第1915話・第五回文化祭・その二
Side:とある領民
「うわぁ」
今年、ようやく八つになった子が嬉しそうな声を上げた。そんなに学問とやらを学びたいのかね。腹が膨れるわけでもあるまいに。おかしな子だ。
「おっ父! 早く! 早く!」
急かすように中に入る倅を追いかける。
まあ、田仕事も暇だしな。数日賦役を休んだところで飢えるわけでもねえ。
家では朝から晩までよく手伝いをするし、学問も真面目に学ぶからと、村の和尚様が一度学校の文化祭ってのを一緒に見てくればいいって言うから来たんだ。
「なんて書いてあるんだ?」
「『
和尚様から読み書きを教わったおかげで、倅は難しくねえものなら文字が読める。ここにも幾度か和尚様に連れられて来たことがあるんだとか。

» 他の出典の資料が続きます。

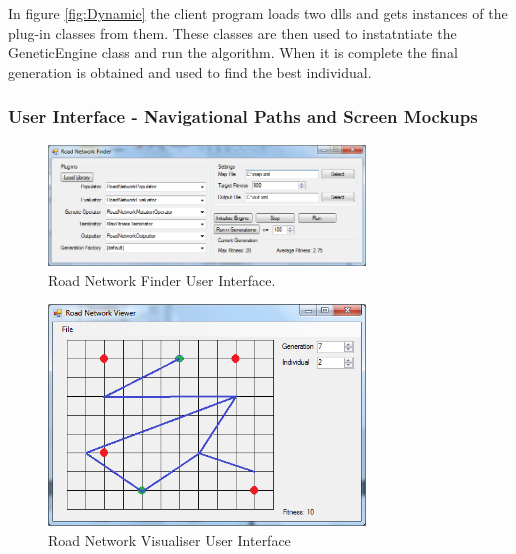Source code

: In figure \ref{fig:Dynamic} the client program loads two dlls and gets instances of the plug-in classes from them. These classes are then used to instatntiate the GeneticEngine class and run the algorithm. When it is complete the final generation is obtained and used to find the best individual.

\clearpage

\subsubsection{User Interface - Navigational Paths and Screen Mockups}
\begin{figure}[ht!]
 \caption{Road Network Finder User Interface.}
 \centering
 \includegraphics[width=0.75\textwidth]{../Finder.png}
\end{figure}

\begin{figure}[ht!]
 \caption{Road Network Visualiser User Interface}
 \centering
 \includegraphics[width=0.75\textwidth]{../Visualiser.png}
\end{figure}

\clearpage



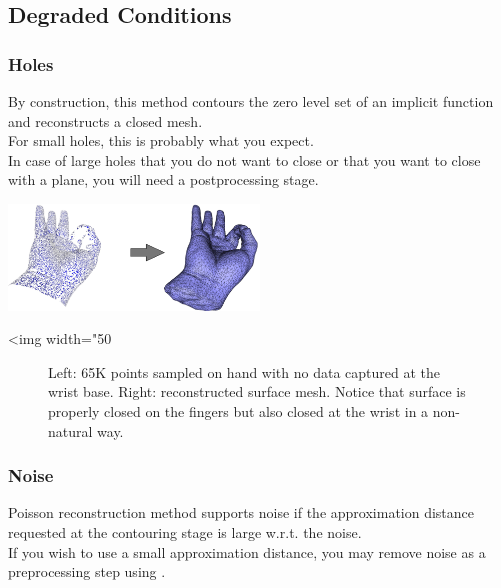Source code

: \subsection{Degraded Conditions}

\subsubsection{Holes}

By construction, this method contours the zero level set of an implicit function and reconstructs a closed mesh.\\
For small holes, this is probably what you expect. \\
In case of large holes that you do not want to close or that you want to close with a plane, you will need a postprocessing stage.

\begin{center}
    \label{Surface_reconstruction_points_3-fig-holes_bad}
    \begin{ccTexOnly}
      \includegraphics[width=0.5\textwidth]{Surface_reconstruction_points_3/holes_bad} %
    \end{ccTexOnly}
    \begin{ccHtmlOnly}
        <img width="50%
    \end{ccHtmlOnly}
    \begin{figure}[h]
        \caption{Left: 65K points sampled on hand with no data captured at the wrist base.
                 Right: reconstructed surface mesh. Notice that surface is properly closed on the fingers
                 but also closed at the wrist in a non-natural way.}
    \end{figure}
\end{center}


\subsubsection{Noise}

Poisson reconstruction method supports noise if the approximation distance requested at the contouring stage is large w.r.t. the noise.\\
If you wish to use a small approximation distance, you may remove noise as a preprocessing step using .

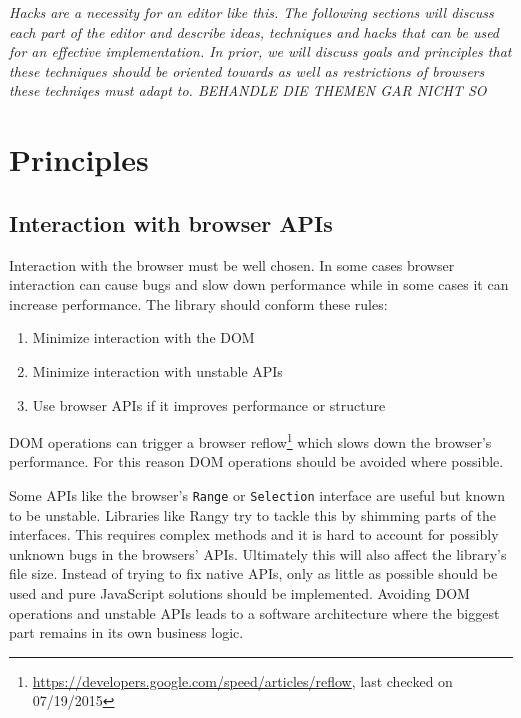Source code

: \textit{Hacks are a necessity for an editor like this. The following sections will discuss each part of the editor and describe ideas, techniques and hacks that can be used for an effective implementation. In prior, we will discuss goals and principles that these techniques should be oriented towards as well as restrictions of browsers these techniqes must adapt to. BEHANDLE DIE THEMEN GAR NICHT SO} %




\chapter{Principles}
\label{ch:concept_principles}

\section{Interaction with browser APIs}
\label{sec:interaction_with_browser_apis}

Interaction with the browser must be well chosen. In some cases browser interaction can cause bugs and slow down performance while in some cases it can increase performance. The library should conform these rules:

\begin{enumerate} 
\item Minimize interaction with the DOM
\item Minimize interaction with unstable APIs
\item Use browser APIs if it improves performance or structure
\end{enumerate}

DOM operations can trigger a browser reflow\footnote{\url{https://developers.google.com/speed/articles/reflow}, last checked on 07/19/2015} which slows down the browser's performance. For this reason DOM operations should be avoided where possible.

Some APIs like the browser's \texttt{Range} or \texttt{Selection} interface are useful but known to be unstable. Libraries like Rangy try to tackle this by shimming parts of the interfaces. This requires complex methods and it is hard to account for possibly unknown bugs in the browsers' APIs. Ultimately this will also affect the library's file size. Instead of trying to fix native APIs, only as little as possible should be used and pure JavaScript solutions should be implemented. Avoiding DOM operations and unstable APIs leads to a software architecture where the biggest part remains in its own business logic. %

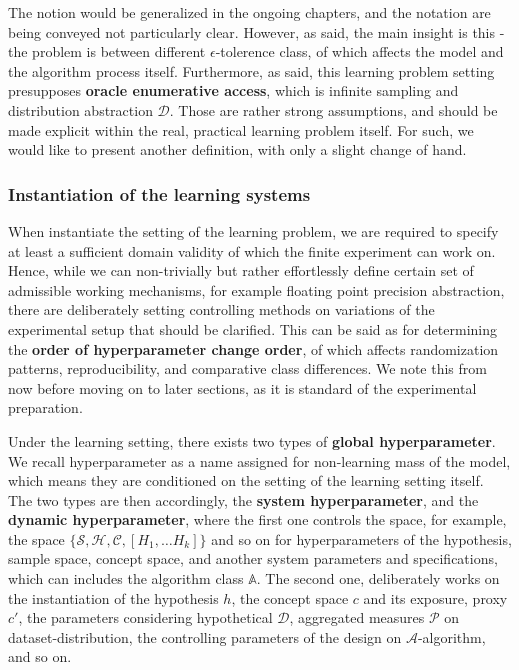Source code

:The notion would be generalized in the ongoing chapters, and the notation are being conveyed not particularly clear. However, as said, the main insight is this - the problem is between different $\epsilon$-tolerence class, of which affects the model and the algorithm process itself. Furthermore, as said, this learning problem setting presupposes \textbf{oracle enumerative access}, which is infinite sampling and distribution abstraction $\mathcal{D}$. Those are rather strong assumptions, and should be made explicit within the real, practical learning problem itself. For such, we would like to present another definition, with only a slight change of hand. 

\subsubsection{Instantiation of the learning systems}

When instantiate the setting of the learning problem, we are required to specify at least a sufficient domain validity of which the finite experiment can work on. Hence, while we can non-trivially but rather effortlessly define certain set of admissible working mechanisms, for example floating point precision abstraction, there are deliberately setting controlling methods on variations of the experimental setup that should be clarified. This can be said as for determining the \textbf{order of hyperparameter change order}, of which affects randomization patterns, reproducibility, and comparative class differences. We note this from now before moving on to later sections, as it is standard of the experimental preparation. 

Under the learning setting, there exists two types of \textbf{global hyperparameter}. We recall hyperparameter as a name assigned for non-learning mass of the model, which means they are conditioned on the setting of the learning setting itself. The two types are then accordingly, the \textbf{system hyperparameter}, and the \textbf{dynamic hyperparameter}, where the first one controls the space, for example, the space $\{\mathcal{S},\mathcal{H},\mathcal{C},[H_{1},\dots H_{k}]\}$ and so on for hyperparameters of the hypothesis, sample space, concept space, and another system parameters and specifications, which can includes the algorithm class $\mathbb{A}$. The second one, deliberately works on the instantiation of the hypothesis $h$, the concept space $c$ and its exposure, proxy $c'$, the parameters considering hypothetical $\mathcal{D}$, aggregated measures $\mathcal{P}$ on dataset-distribution, the controlling parameters of the design on $\mathcal{A}$-algorithm, and so on.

しかし、随分と大勢の人がいるなぁ。身分が高いお方も多いみたいだ。無礼でもすればなにをされるか分からねえ。気を付けねえと。
「こっち! 田んぼのことを教えてくれるんだって!」
おらは字も読めねえし学問なんて興味ねえ。ただ、楽しげな倅に付いていくだけだ。
一際賑わっている教室というところに入ると、後ろのほうから皆が見ておる先を見てみる。黒い壁に白いもんで字を書いているのが分かる。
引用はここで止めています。